> _EXERCISE_
The pictures are to be omitted when the entries are reproduced exactly.

> _EXERCISE MATERIALS_
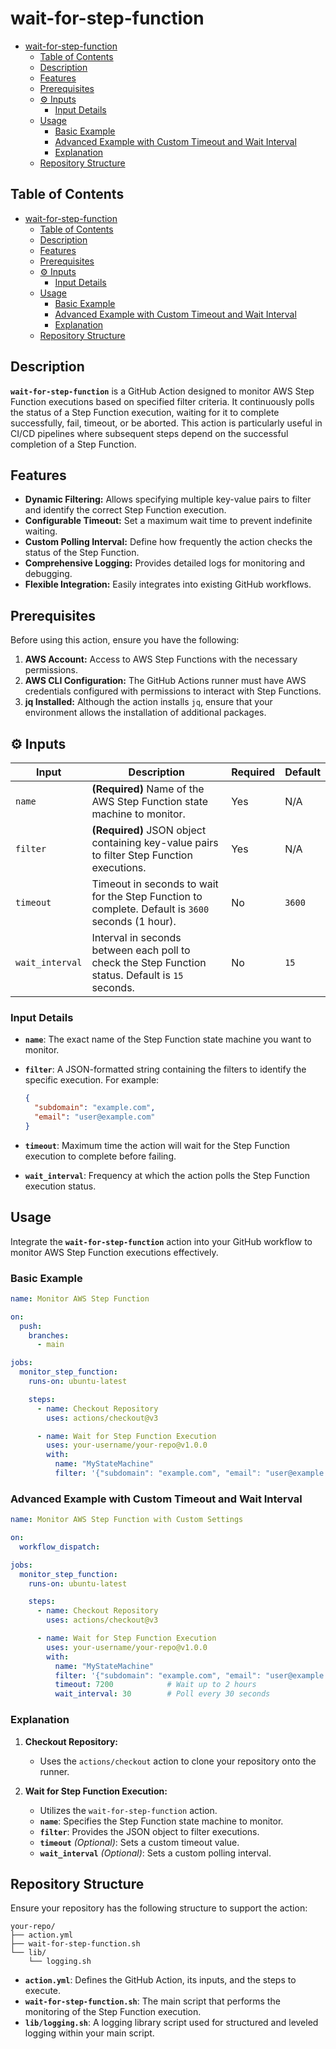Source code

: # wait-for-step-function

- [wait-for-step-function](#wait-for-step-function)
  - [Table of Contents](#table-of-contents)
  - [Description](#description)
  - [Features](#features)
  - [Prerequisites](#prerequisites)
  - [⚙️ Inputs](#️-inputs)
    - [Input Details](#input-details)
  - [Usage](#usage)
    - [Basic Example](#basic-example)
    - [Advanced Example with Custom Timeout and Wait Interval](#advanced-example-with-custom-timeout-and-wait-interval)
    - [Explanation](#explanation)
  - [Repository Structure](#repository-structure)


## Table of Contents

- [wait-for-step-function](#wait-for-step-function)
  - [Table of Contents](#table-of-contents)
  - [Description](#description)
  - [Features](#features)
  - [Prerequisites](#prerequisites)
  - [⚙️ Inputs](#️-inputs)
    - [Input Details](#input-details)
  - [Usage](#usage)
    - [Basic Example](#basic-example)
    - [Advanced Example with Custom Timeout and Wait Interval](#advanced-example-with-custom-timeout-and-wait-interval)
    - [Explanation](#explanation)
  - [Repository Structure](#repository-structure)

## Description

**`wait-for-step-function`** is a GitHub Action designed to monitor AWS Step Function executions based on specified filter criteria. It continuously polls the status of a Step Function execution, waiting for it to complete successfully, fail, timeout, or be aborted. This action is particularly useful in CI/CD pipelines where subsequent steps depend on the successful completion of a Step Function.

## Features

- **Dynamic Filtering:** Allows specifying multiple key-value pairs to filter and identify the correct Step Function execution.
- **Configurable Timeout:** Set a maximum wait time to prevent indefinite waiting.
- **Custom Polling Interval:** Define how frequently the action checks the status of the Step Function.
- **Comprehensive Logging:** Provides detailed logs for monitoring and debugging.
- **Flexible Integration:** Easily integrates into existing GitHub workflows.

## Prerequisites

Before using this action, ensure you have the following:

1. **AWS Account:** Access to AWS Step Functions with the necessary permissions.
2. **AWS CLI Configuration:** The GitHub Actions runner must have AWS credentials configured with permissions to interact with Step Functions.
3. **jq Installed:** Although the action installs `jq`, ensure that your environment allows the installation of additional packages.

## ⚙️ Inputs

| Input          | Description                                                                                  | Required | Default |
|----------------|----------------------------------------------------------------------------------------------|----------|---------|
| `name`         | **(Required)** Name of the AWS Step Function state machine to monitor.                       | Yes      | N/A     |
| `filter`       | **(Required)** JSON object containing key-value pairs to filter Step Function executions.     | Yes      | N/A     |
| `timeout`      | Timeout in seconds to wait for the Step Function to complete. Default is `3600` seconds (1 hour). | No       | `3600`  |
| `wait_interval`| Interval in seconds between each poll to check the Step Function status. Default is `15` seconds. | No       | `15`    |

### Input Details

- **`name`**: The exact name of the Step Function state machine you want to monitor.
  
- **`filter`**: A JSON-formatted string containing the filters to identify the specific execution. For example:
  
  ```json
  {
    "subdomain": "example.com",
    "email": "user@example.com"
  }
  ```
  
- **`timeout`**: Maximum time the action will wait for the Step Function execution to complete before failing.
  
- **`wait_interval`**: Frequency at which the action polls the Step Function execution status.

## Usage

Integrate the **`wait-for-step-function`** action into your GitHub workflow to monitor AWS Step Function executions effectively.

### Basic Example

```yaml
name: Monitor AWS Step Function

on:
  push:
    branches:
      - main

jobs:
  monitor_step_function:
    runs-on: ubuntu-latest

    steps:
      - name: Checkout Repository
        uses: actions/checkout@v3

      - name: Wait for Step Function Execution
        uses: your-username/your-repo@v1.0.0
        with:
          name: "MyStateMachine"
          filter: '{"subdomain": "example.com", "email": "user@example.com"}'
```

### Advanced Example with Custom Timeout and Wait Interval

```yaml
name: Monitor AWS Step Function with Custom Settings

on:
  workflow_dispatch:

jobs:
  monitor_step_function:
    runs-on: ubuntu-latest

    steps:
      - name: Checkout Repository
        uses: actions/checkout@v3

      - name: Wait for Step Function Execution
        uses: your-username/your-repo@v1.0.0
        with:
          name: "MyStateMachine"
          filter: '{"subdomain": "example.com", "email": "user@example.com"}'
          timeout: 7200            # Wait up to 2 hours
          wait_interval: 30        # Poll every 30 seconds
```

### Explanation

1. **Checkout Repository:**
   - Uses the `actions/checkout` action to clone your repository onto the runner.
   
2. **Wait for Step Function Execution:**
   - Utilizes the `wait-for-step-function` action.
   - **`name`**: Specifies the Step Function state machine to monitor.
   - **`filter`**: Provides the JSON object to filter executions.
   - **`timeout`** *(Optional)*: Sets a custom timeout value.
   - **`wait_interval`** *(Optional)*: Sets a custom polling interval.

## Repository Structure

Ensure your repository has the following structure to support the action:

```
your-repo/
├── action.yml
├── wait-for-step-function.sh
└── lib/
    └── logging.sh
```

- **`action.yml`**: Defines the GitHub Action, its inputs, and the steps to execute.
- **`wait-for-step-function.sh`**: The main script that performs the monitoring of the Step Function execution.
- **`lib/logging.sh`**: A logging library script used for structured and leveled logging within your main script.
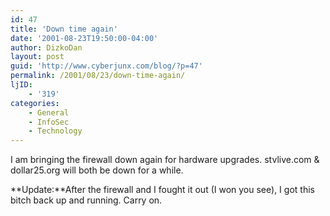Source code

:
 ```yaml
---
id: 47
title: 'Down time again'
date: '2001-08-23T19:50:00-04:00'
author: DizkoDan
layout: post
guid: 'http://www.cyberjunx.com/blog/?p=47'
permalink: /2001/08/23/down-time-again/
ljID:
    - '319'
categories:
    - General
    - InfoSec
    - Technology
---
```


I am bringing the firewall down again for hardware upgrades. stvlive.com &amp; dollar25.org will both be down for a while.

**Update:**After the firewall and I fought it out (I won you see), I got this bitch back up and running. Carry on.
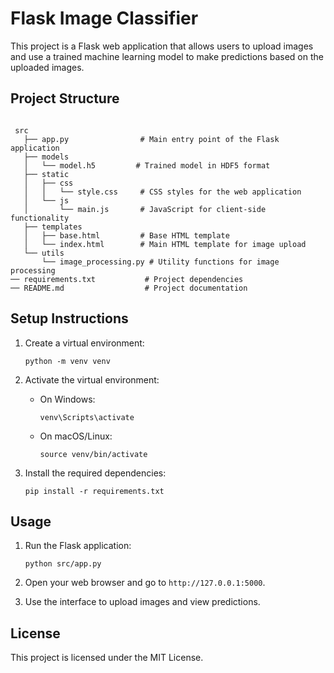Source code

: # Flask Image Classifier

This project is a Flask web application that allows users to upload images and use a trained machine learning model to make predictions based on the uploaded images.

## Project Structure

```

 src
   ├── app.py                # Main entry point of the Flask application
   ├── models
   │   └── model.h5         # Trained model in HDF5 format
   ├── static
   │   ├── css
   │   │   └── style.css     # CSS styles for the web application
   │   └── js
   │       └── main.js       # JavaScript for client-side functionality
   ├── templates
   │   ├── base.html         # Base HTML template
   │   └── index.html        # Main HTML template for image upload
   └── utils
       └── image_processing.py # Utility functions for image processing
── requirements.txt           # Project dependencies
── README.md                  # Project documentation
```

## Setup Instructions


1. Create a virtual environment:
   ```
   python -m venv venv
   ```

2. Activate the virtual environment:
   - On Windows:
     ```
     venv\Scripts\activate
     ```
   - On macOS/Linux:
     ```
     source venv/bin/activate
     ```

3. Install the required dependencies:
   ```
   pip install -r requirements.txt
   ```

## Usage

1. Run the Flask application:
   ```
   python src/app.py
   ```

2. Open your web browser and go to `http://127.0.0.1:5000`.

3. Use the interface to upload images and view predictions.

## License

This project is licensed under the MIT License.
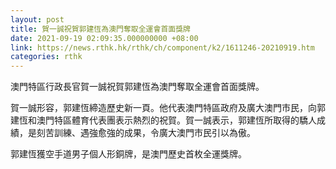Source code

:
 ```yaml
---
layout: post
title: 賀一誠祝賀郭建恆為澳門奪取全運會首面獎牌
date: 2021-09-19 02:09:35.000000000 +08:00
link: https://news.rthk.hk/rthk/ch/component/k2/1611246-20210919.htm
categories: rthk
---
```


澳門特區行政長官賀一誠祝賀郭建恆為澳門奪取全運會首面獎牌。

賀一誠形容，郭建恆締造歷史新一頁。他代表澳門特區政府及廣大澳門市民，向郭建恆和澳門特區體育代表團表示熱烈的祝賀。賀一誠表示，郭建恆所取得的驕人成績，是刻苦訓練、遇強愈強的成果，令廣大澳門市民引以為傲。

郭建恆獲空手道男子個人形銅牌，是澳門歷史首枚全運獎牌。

> _RESPONSE FOR THIS EXERCISE_
Source code

: # wait-for-step-function

- [wait-for-step-function](#wait-for-step-function)
  - [Table of Contents](#table-of-contents)
  - [Description](#description)
  - [Features](#features)
  - [Prerequisites](#prerequisites)
  - [⚙️ Inputs](#️-inputs)
    - [Input Details](#input-details)
  - [Usage](#usage)
    - [Basic Example](#basic-example)
    - [Advanced Example with Custom Timeout and Wait Interval](#advanced-example-with-custom-timeout-and-wait-interval)
    - [Explanation](#explanation)
  - [Repository Structure](#repository-structure)


## Table of Contents

- [wait-for-step-function](#wait-for-step-function)
  - [Table of Contents](#table-of-contents)
  - [Description](#description)
  - [Features](#features)
  - [Prerequisites](#prerequisites)
  - [⚙️ Inputs](#️-inputs)
    - [Input Details](#input-details)
  - [Usage](#usage)
    - [Basic Example](#basic-example)
    - [Advanced Example with Custom Timeout and Wait Interval](#advanced-example-with-custom-timeout-and-wait-interval)
    - [Explanation](#explanation)
  - [Repository Structure](#repository-structure)

## Description

**`wait-for-step-function`** is a GitHub Action designed to monitor AWS Step Function executions based on specified filter criteria. It continuously polls the status of a Step Function execution, waiting for it to complete successfully, fail, timeout, or be aborted. This action is particularly useful in CI/CD pipelines where subsequent steps depend on the successful completion of a Step Function.

## Features

- **Dynamic Filtering:** Allows specifying multiple key-value pairs to filter and identify the correct Step Function execution.
- **Configurable Timeout:** Set a maximum wait time to prevent indefinite waiting.
- **Custom Polling Interval:** Define how frequently the action checks the status of the Step Function.
- **Comprehensive Logging:** Provides detailed logs for monitoring and debugging.
- **Flexible Integration:** Easily integrates into existing GitHub workflows.

## Prerequisites

Before using this action, ensure you have the following:

1. **AWS Account:** Access to AWS Step Functions with the necessary permissions.
2. **AWS CLI Configuration:** The GitHub Actions runner must have AWS credentials configured with permissions to interact with Step Functions.
3. **jq Installed:** Although the action installs `jq`, ensure that your environment allows the installation of additional packages.

## ⚙️ Inputs

| Input          | Description                                                                                  | Required | Default |
|----------------|----------------------------------------------------------------------------------------------|----------|---------|
| `name`         | **(Required)** Name of the AWS Step Function state machine to monitor.                       | Yes      | N/A     |
| `filter`       | **(Required)** JSON object containing key-value pairs to filter Step Function executions.     | Yes      | N/A     |
| `timeout`      | Timeout in seconds to wait for the Step Function to complete. Default is `3600` seconds (1 hour). | No       | `3600`  |
| `wait_interval`| Interval in seconds between each poll to check the Step Function status. Default is `15` seconds. | No       | `15`    |

### Input Details

- **`name`**: The exact name of the Step Function state machine you want to monitor.
  
- **`filter`**: A JSON-formatted string containing the filters to identify the specific execution. For example:
  
  ```json
  {
    "subdomain": "example.com",
    "email": "user@example.com"
  }
  ```
  
- **`timeout`**: Maximum time the action will wait for the Step Function execution to complete before failing.
  
- **`wait_interval`**: Frequency at which the action polls the Step Function execution status.

## Usage

Integrate the **`wait-for-step-function`** action into your GitHub workflow to monitor AWS Step Function executions effectively.

### Basic Example

```yaml
name: Monitor AWS Step Function

on:
  push:
    branches:
      - main

jobs:
  monitor_step_function:
    runs-on: ubuntu-latest

    steps:
      - name: Checkout Repository
        uses: actions/checkout@v3

      - name: Wait for Step Function Execution
        uses: your-username/your-repo@v1.0.0
        with:
          name: "MyStateMachine"
          filter: '{"subdomain": "example.com", "email": "user@example.com"}'
```

### Advanced Example with Custom Timeout and Wait Interval

```yaml
name: Monitor AWS Step Function with Custom Settings

on:
  workflow_dispatch:

jobs:
  monitor_step_function:
    runs-on: ubuntu-latest

    steps:
      - name: Checkout Repository
        uses: actions/checkout@v3

      - name: Wait for Step Function Execution
        uses: your-username/your-repo@v1.0.0
        with:
          name: "MyStateMachine"
          filter: '{"subdomain": "example.com", "email": "user@example.com"}'
          timeout: 7200            # Wait up to 2 hours
          wait_interval: 30        # Poll every 30 seconds
```

### Explanation

1. **Checkout Repository:**
   - Uses the `actions/checkout` action to clone your repository onto the runner.
   
2. **Wait for Step Function Execution:**
   - Utilizes the `wait-for-step-function` action.
   - **`name`**: Specifies the Step Function state machine to monitor.
   - **`filter`**: Provides the JSON object to filter executions.
   - **`timeout`** *(Optional)*: Sets a custom timeout value.
   - **`wait_interval`** *(Optional)*: Sets a custom polling interval.

## Repository Structure

Ensure your repository has the following structure to support the action:

```
your-repo/
├── action.yml
├── wait-for-step-function.sh
└── lib/
    └── logging.sh
```

- **`action.yml`**: Defines the GitHub Action, its inputs, and the steps to execute.
- **`wait-for-step-function.sh`**: The main script that performs the monitoring of the Step Function execution.
- **`lib/logging.sh`**: A logging library script used for structured and leveled logging within your main script.
Source code

:
 ```yaml
---
id: 47
title: 'Down time again'
date: '2001-08-23T19:50:00-04:00'
author: DizkoDan
layout: post
guid: 'http://www.cyberjunx.com/blog/?p=47'
permalink: /2001/08/23/down-time-again/
ljID:
    - '319'
categories:
    - General
    - InfoSec
    - Technology
---
```


I am bringing the firewall down again for hardware upgrades. stvlive.com &amp; dollar25.org will both be down for a while.

**Update:**After the firewall and I fought it out (I won you see), I got this bitch back up and running. Carry on.
Source code

: # Flask Image Classifier

This project is a Flask web application that allows users to upload images and use a trained machine learning model to make predictions based on the uploaded images.

## Project Structure

```

 src
   ├── app.py                # Main entry point of the Flask application
   ├── models
   │   └── model.h5         # Trained model in HDF5 format
   ├── static
   │   ├── css
   │   │   └── style.css     # CSS styles for the web application
   │   └── js
   │       └── main.js       # JavaScript for client-side functionality
   ├── templates
   │   ├── base.html         # Base HTML template
   │   └── index.html        # Main HTML template for image upload
   └── utils
       └── image_processing.py # Utility functions for image processing
── requirements.txt           # Project dependencies
── README.md                  # Project documentation
```

## Setup Instructions


1. Create a virtual environment:
   ```
   python -m venv venv
   ```

2. Activate the virtual environment:
   - On Windows:
     ```
     venv\Scripts\activate
     ```
   - On macOS/Linux:
     ```
     source venv/bin/activate
     ```

3. Install the required dependencies:
   ```
   pip install -r requirements.txt
   ```

## Usage

1. Run the Flask application:
   ```
   python src/app.py
   ```

2. Open your web browser and go to `http://127.0.0.1:5000`.

3. Use the interface to upload images and view predictions.

## License

This project is licensed under the MIT License.
Source code

:
 ```yaml
---
layout: post
title: 賀一誠祝賀郭建恆為澳門奪取全運會首面獎牌
date: 2021-09-19 02:09:35.000000000 +08:00
link: https://news.rthk.hk/rthk/ch/component/k2/1611246-20210919.htm
categories: rthk
---
```


澳門特區行政長官賀一誠祝賀郭建恆為澳門奪取全運會首面獎牌。

賀一誠形容，郭建恆締造歷史新一頁。他代表澳門特區政府及廣大澳門市民，向郭建恆和澳門特區體育代表團表示熱烈的祝賀。賀一誠表示，郭建恆所取得的驕人成績，是刻苦訓練、遇強愈強的成果，令廣大澳門市民引以為傲。

郭建恆獲空手道男子個人形銅牌，是澳門歷史首枚全運獎牌。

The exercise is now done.